This year, insurers are facing a crisis where they may have to pay hundreds of billions of won more in corporate taxes compared to the previous year due to the adoption of the new accounting standard, IFRS 17, which has been in place for just two years.

Since the introduction of IFRS 17, the amount of cash surrender reserves recognized as expenses has surged annually by trillions of won. As a result, there are discussions about lowering the reserve accumulation amount compared to the current level. While cash surrender reserves are originally excluded from taxation as they represent liabilities that must be returned to policyholders upon contract termination, the sudden increase in reserve size has prompted calls for regulatory improvements.

According to the insurance industry on May 2, the National Tax Service began investigating the reasons why corporate tax revenues did not increase despite insurers recording their highest-ever net profits after the introduction of IFRS 17. In the first year of implementing IFRS 17 last year, insurers accumulated a net profit of 13 trillion won. One of the reasons cited for the lack of tax revenue growth compared to net profits is the significant increase in cash surrender reserves last year.

Cash surrender reserves are funds set aside to refund policyholders in the event of contract termination, as required by commercial law to protect policyholders. Historically, they were not subject to taxation as they were categorized as liabilities, reflecting the obligation to repay policyholders at some point in the future. However, the situation has become more complex with the adoption of IFRS 17, which assesses liabilities at market value. This is because the reserves calculated under the new accounting standard have decreased compared to those under the previous accounting standard, IFRS 4.

To address potential shortages in funds for future repayments to policyholders, financial authorities have instructed that the difference between the amounts calculated under IFRS 17 and IFRS 4 should be accumulated below the accumulated earnings of the capital item, specifically earmarked for cash surrender reserves. This measure aims to ensure compliance with the new accounting standards while fulfilling the legal obligation to protect policyholders under commercial law. Additionally, tax authorities revised tax laws in 2022 to exclude these reserves from taxation.

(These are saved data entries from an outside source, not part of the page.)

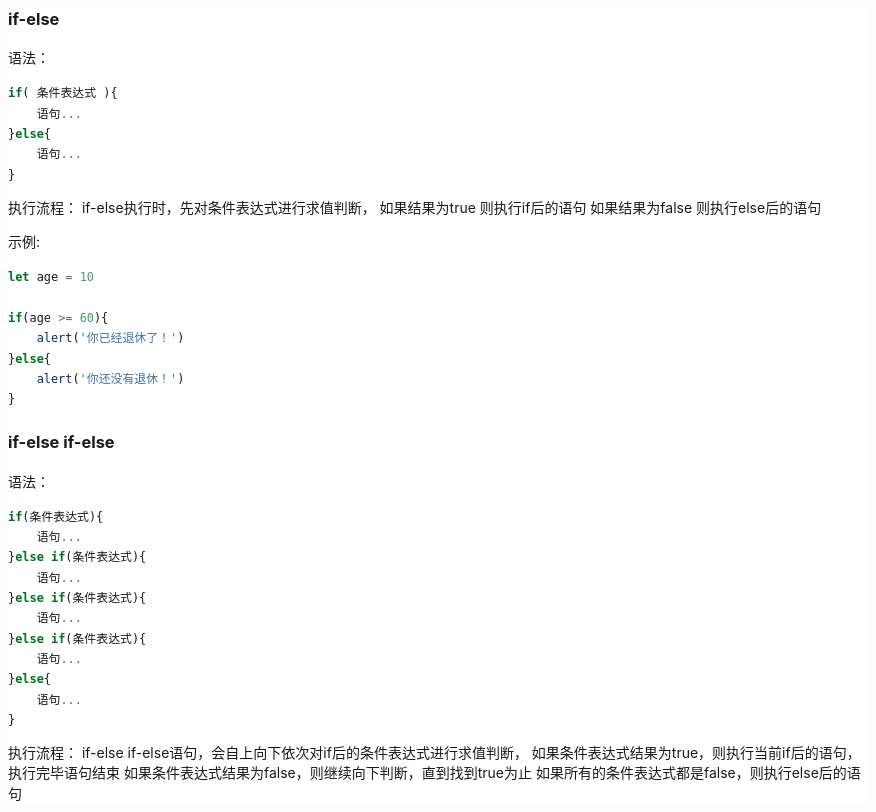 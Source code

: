 

### if-else

语法：

```javascript
if( 条件表达式 ){
	语句...
}else{
	语句...
}
```

执行流程：
if-else执行时，先对条件表达式进行求值判断，
如果结果为true 则执行if后的语句
如果结果为false 则执行else后的语句

示例:

```javascript
let age = 10

if(age >= 60){
	alert('你已经退休了！')
}else{
	alert('你还没有退休！')
}
```



### if-else if-else

语法：

```javascript
if(条件表达式){
	语句...
}else if(条件表达式){
	语句...
}else if(条件表达式){
	语句...
}else if(条件表达式){
	语句...
}else{
	语句...
}
```

执行流程：
if-else if-else语句，会自上向下依次对if后的条件表达式进行求值判断，
如果条件表达式结果为true，则执行当前if后的语句，执行完毕语句结束
如果条件表达式结果为false，则继续向下判断，直到找到true为止
如果所有的条件表达式都是false，则执行else后的语句
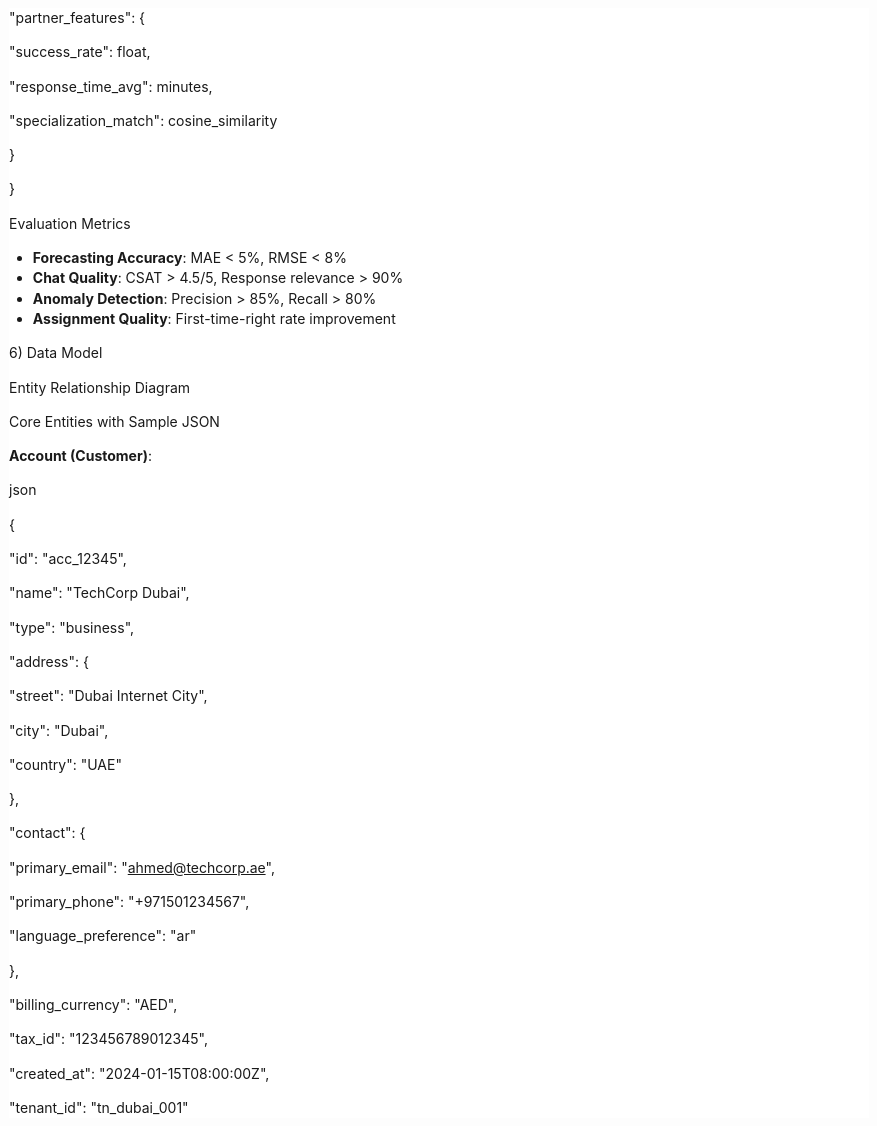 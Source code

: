 \"partner_features\": {

\"success_rate\": float,

\"response_time_avg\": minutes,

\"specialization_match\": cosine_similarity

}

}

Evaluation Metrics

-   **Forecasting Accuracy**: MAE \< 5%, RMSE \< 8%
-   **Chat Quality**: CSAT \> 4.5/5, Response relevance \> 90%
-   **Anomaly Detection**: Precision \> 85%, Recall \> 80%
-   **Assignment Quality**: First-time-right rate improvement

6\) Data Model

Entity Relationship Diagram

Core Entities with Sample JSON

**Account (Customer)**:

json

{

\"id\": \"acc_12345\",

\"name\": \"TechCorp Dubai\",

\"type\": \"business\",

\"address\": {

\"street\": \"Dubai Internet City\",

\"city\": \"Dubai\",

\"country\": \"UAE\"

},

\"contact\": {

\"primary_email\": \"ahmed@techcorp.ae\",

\"primary_phone\": \"+971501234567\",

\"language_preference\": \"ar\"

},

\"billing_currency\": \"AED\",

\"tax_id\": \"123456789012345\",

\"created_at\": \"2024-01-15T08:00:00Z\",

\"tenant_id\": \"tn_dubai_001\"
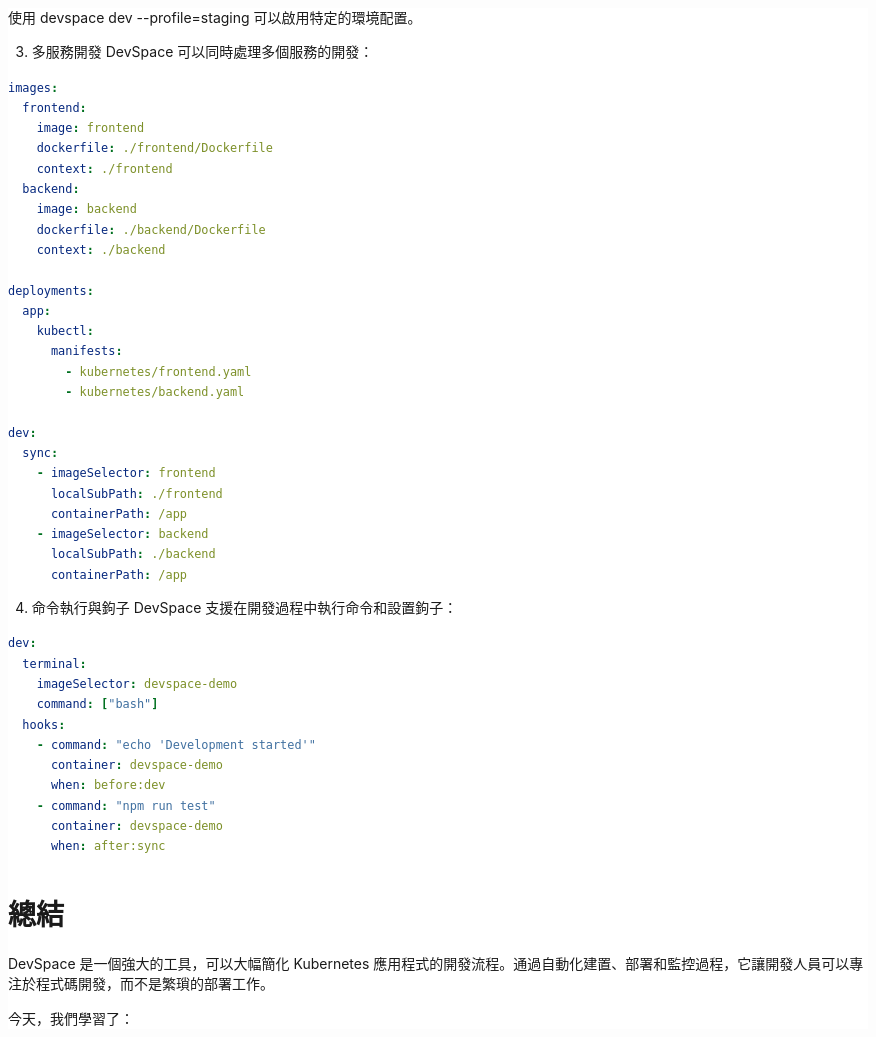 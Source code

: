 使用 devspace dev --profile=staging 可以啟用特定的環境配置。

3. 多服務開發
DevSpace 可以同時處理多個服務的開發：
```yaml
images:
  frontend:
    image: frontend
    dockerfile: ./frontend/Dockerfile
    context: ./frontend
  backend:
    image: backend
    dockerfile: ./backend/Dockerfile
    context: ./backend

deployments:
  app:
    kubectl:
      manifests:
        - kubernetes/frontend.yaml
        - kubernetes/backend.yaml

dev:
  sync:
    - imageSelector: frontend
      localSubPath: ./frontend
      containerPath: /app
    - imageSelector: backend
      localSubPath: ./backend
      containerPath: /app
```

4. 命令執行與鉤子
DevSpace 支援在開發過程中執行命令和設置鉤子：

```yaml
dev:
  terminal:
    imageSelector: devspace-demo
    command: ["bash"]
  hooks:
    - command: "echo 'Development started'"
      container: devspace-demo
      when: before:dev
    - command: "npm run test"
      container: devspace-demo
      when: after:sync
```

# 總結
DevSpace 是一個強大的工具，可以大幅簡化 Kubernetes 應用程式的開發流程。通過自動化建置、部署和監控過程，它讓開發人員可以專注於程式碼開發，而不是繁瑣的部署工作。

今天，我們學習了：
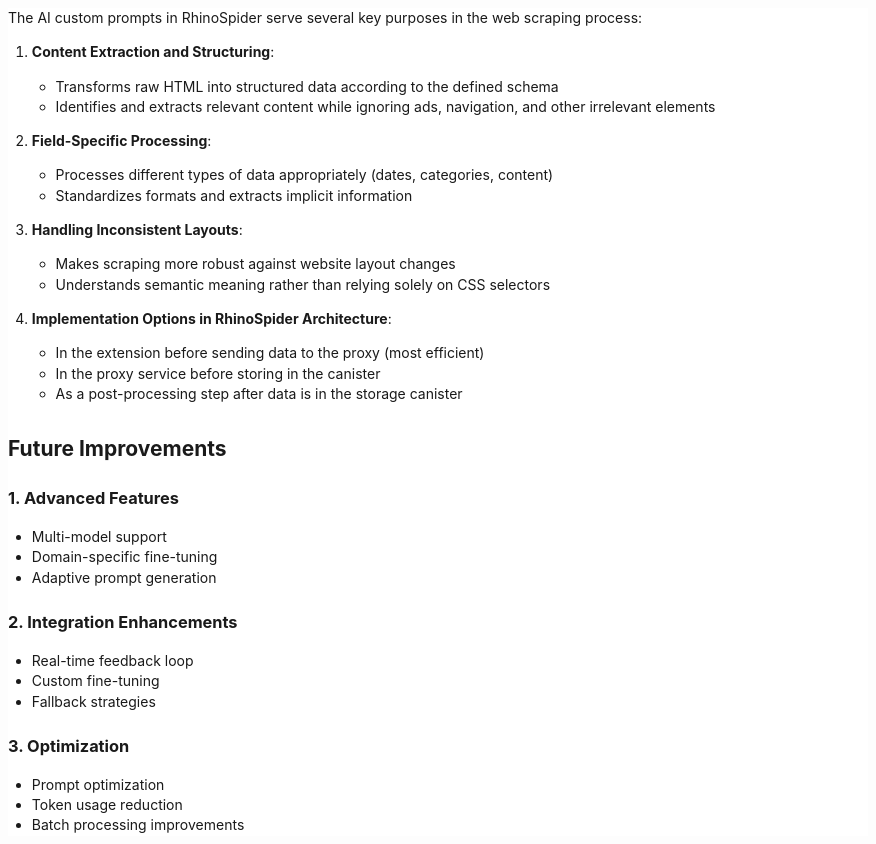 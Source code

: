 The AI custom prompts in RhinoSpider serve several key purposes in the web scraping process:

1. **Content Extraction and Structuring**:
   - Transforms raw HTML into structured data according to the defined schema
   - Identifies and extracts relevant content while ignoring ads, navigation, and other irrelevant elements

2. **Field-Specific Processing**:
   - Processes different types of data appropriately (dates, categories, content)
   - Standardizes formats and extracts implicit information

3. **Handling Inconsistent Layouts**:
   - Makes scraping more robust against website layout changes
   - Understands semantic meaning rather than relying solely on CSS selectors

4. **Implementation Options in RhinoSpider Architecture**:
   - In the extension before sending data to the proxy (most efficient)
   - In the proxy service before storing in the canister
   - As a post-processing step after data is in the storage canister

## Future Improvements

### 1. Advanced Features
- Multi-model support
- Domain-specific fine-tuning
- Adaptive prompt generation

### 2. Integration Enhancements
- Real-time feedback loop
- Custom fine-tuning
- Fallback strategies

### 3. Optimization
- Prompt optimization
- Token usage reduction
- Batch processing improvements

However, the cash surrender reserves included as deductible expenses under tax laws snowballed last year. Annual increases of over 1 trillion won per insurance company are notable. By life insurance company, Shinhan Life exceeded 3 trillion won, with 3.45 trillion won as of the end of last year, followed by Hanwha Life with 2.5 trillion won and NH Nonghyup Life with 1.95 trillion won. In the non-life insurance sector, Hyundai Marine & Fire Insurance recorded the highest amount at 3.42 trillion won, followed by KB Insurance with 2.79 trillion won, DB Insurance with 2.65 trillion won, and Samsung Fire & Marine Insurance with 1.18 trillion won.

If a corporate tax rate of 26.5 percent was applied to the cash surrender reserves, insurers would potentially owe hundreds of billions of won more in taxes this year, based on the current accounting year. However, direct taxation is difficult without amending the law, given that the reserves were recognized as expenses under tax laws in 2022. Instead of amending the law, there is practical discussion within financial authorities about revising supervisory regulations to lower the accumulation rate of cash surrender reserves. Lowering the accumulation rate would reduce the reserves but increase taxable income under tax laws, thereby enabling tax revenue to be secured.

The controversy is expected to persist. As insurers face a sharp increase in corporate tax burdens, there is concern that the fundamental principle of protecting policyholders under commercial law could be significantly undermined. When IFRS 17 was introduced, cash surrender reserves were not only excluded from taxation but also excluded from distributable profits by financial authorities, all in the interest of policyholder protection. In response, the insurance industry has mobilized task forces (TFs) to devise strategies to address these challenges.